[Opening Records provided section]
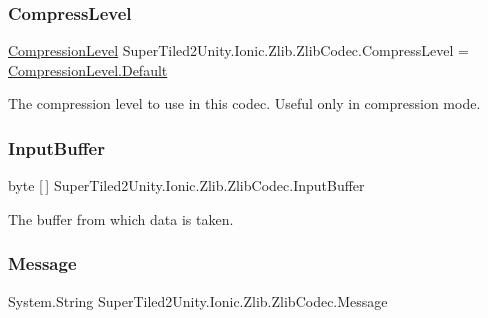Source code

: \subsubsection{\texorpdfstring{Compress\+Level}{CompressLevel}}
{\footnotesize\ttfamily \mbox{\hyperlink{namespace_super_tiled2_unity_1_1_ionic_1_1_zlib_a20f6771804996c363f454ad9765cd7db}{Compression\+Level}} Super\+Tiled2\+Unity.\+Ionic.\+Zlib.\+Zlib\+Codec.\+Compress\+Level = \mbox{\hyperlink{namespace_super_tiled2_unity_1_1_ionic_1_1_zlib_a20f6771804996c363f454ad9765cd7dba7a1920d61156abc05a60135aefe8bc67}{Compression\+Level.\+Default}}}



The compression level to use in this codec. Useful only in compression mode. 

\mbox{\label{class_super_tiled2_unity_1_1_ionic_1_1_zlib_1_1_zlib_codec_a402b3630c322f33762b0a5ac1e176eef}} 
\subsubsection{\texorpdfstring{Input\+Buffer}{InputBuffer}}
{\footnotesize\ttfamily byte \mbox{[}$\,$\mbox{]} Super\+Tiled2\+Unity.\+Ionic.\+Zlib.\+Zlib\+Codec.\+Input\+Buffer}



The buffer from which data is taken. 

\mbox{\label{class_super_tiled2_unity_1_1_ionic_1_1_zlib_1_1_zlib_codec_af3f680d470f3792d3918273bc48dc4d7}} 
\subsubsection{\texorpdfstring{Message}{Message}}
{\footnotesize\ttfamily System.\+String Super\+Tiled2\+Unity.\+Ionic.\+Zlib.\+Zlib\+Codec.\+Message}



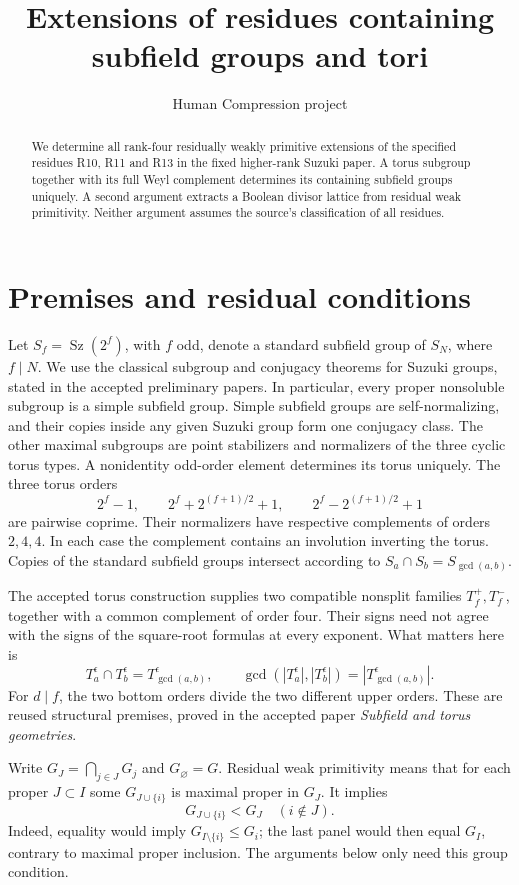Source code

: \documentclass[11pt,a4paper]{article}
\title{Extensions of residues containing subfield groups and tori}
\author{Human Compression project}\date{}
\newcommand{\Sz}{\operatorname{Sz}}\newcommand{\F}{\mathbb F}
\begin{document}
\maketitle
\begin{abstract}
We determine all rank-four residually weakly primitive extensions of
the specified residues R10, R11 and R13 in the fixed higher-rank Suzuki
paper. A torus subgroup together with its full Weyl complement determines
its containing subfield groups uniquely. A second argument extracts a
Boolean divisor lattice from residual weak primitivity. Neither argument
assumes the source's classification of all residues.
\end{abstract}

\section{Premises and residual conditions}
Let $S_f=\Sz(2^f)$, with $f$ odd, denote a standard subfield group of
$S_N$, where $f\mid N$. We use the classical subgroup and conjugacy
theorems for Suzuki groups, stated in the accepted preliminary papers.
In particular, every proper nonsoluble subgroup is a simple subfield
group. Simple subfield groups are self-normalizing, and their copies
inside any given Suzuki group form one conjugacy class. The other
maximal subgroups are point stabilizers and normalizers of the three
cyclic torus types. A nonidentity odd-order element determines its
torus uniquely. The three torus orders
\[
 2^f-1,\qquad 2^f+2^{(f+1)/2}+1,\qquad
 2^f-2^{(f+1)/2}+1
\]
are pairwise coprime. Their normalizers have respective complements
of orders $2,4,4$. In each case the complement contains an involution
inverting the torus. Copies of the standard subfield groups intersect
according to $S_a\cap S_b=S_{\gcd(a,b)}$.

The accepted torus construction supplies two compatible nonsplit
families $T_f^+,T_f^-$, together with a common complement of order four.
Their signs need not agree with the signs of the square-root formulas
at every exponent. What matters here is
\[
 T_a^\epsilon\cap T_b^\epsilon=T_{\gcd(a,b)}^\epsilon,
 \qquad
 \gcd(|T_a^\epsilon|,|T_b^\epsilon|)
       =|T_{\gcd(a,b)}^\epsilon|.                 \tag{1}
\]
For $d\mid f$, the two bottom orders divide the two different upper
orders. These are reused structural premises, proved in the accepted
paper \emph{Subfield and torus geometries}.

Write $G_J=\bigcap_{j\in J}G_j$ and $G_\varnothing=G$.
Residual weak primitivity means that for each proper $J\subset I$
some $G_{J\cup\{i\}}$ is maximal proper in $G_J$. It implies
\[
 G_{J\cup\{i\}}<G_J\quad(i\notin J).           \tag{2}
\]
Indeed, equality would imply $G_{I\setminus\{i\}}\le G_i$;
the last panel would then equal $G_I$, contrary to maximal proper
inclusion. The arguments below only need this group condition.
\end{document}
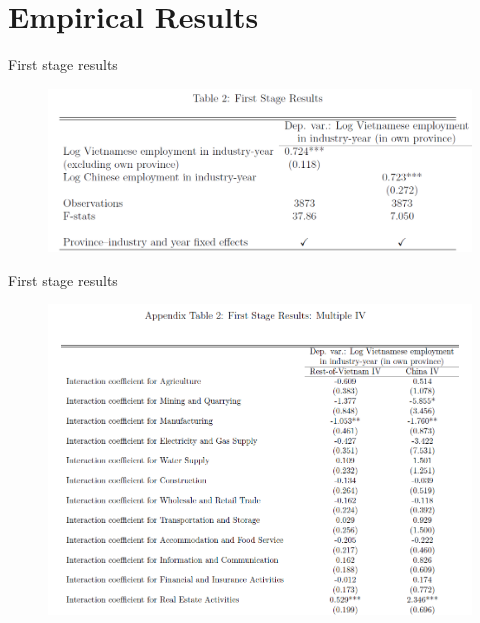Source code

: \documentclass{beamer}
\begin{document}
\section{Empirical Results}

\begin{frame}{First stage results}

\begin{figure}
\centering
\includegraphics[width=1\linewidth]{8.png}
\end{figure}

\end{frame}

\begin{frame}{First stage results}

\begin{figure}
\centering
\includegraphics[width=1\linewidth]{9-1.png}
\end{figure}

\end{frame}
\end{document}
[Closing Records provided section]
Aim of the exercise: For each line above that includes "need", copy the line.

Answer to this exercise:
Their signs need not agree with the signs of the square-root formulas
inclusion. The arguments below only need this group condition.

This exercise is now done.